Directions –
From the records that follow, give the number of lines that include the word "转移代币数量", with no further words.

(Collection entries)
-------

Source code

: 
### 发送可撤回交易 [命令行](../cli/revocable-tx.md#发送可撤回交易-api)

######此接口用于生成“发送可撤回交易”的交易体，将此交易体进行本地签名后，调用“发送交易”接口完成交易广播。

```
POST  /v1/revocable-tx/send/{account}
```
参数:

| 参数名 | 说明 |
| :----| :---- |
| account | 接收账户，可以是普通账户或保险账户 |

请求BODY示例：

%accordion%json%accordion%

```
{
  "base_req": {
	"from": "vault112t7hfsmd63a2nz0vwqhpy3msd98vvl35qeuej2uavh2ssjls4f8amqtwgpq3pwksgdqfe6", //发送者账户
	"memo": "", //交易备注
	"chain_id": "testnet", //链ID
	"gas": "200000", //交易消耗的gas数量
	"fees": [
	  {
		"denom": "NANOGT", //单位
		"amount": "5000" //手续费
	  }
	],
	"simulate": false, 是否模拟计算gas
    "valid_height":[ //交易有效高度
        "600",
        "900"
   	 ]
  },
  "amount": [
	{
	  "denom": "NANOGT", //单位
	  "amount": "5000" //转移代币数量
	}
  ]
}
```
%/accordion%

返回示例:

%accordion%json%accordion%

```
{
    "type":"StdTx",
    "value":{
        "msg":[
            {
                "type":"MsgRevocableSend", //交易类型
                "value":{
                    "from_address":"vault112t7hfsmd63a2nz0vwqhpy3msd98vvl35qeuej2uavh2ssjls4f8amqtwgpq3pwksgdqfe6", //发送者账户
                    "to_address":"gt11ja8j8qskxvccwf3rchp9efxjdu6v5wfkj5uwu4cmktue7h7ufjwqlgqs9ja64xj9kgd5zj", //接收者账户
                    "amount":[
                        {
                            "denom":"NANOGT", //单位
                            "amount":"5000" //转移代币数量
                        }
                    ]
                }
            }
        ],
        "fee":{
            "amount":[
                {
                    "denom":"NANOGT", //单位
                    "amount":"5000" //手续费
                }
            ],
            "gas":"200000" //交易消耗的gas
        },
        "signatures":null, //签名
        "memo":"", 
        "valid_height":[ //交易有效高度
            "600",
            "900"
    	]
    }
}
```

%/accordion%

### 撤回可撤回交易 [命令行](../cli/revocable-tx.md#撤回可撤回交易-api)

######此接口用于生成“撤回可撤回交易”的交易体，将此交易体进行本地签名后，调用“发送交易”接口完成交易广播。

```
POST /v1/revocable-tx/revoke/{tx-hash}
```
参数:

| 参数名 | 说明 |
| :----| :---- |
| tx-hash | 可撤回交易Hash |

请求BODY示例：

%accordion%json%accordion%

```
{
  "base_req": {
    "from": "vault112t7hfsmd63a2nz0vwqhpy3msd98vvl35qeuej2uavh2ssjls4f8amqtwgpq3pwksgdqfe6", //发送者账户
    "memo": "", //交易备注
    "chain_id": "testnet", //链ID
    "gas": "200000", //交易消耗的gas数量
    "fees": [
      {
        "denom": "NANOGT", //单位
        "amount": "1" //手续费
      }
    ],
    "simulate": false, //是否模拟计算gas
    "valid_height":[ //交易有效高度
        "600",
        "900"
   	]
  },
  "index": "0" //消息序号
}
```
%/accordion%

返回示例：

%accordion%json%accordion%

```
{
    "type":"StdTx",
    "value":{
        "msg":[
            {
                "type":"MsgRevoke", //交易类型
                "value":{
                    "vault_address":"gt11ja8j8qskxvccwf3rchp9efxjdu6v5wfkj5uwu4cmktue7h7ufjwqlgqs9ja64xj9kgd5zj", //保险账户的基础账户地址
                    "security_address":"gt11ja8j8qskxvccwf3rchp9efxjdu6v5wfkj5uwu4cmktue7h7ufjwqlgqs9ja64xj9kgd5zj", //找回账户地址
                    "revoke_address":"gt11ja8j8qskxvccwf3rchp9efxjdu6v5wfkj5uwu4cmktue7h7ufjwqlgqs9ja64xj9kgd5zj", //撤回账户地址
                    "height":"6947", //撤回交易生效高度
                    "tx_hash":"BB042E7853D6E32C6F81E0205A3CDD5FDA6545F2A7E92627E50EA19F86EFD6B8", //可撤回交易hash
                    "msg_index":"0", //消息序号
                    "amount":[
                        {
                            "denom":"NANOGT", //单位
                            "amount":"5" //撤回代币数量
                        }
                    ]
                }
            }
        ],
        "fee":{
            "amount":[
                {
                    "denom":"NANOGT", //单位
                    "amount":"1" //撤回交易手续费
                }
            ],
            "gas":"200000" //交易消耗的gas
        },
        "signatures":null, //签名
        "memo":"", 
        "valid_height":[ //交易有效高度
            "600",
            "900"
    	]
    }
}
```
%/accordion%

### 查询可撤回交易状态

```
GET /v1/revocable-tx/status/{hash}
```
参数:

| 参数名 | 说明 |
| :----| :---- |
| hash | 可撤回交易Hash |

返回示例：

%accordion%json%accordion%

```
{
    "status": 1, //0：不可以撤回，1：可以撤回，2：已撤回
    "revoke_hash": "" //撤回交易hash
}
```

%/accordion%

-------

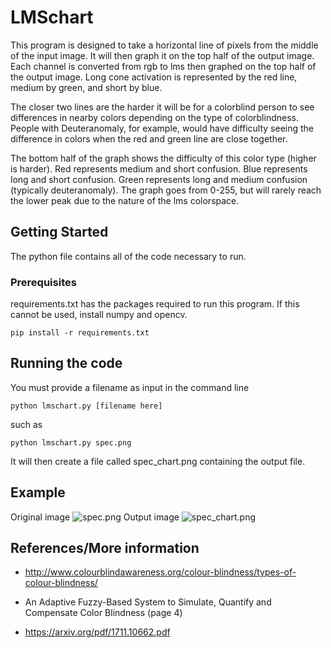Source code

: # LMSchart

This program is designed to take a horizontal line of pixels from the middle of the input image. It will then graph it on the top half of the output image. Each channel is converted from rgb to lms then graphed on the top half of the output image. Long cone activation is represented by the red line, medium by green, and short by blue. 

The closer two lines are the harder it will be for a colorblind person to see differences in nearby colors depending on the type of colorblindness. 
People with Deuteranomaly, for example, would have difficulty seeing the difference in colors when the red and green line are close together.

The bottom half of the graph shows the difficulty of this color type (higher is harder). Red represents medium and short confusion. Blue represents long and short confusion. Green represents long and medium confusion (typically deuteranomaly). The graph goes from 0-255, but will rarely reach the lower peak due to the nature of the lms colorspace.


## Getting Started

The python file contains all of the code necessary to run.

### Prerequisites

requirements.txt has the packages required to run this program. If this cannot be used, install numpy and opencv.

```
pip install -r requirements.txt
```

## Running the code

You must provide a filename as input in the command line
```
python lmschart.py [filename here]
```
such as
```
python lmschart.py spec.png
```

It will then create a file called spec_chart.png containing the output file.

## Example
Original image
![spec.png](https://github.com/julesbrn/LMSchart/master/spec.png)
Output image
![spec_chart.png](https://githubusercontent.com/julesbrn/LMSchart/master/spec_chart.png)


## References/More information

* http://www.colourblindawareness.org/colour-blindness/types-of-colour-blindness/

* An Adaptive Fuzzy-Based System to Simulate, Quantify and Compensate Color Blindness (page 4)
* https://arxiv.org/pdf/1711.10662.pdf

-------

Result of this task –
2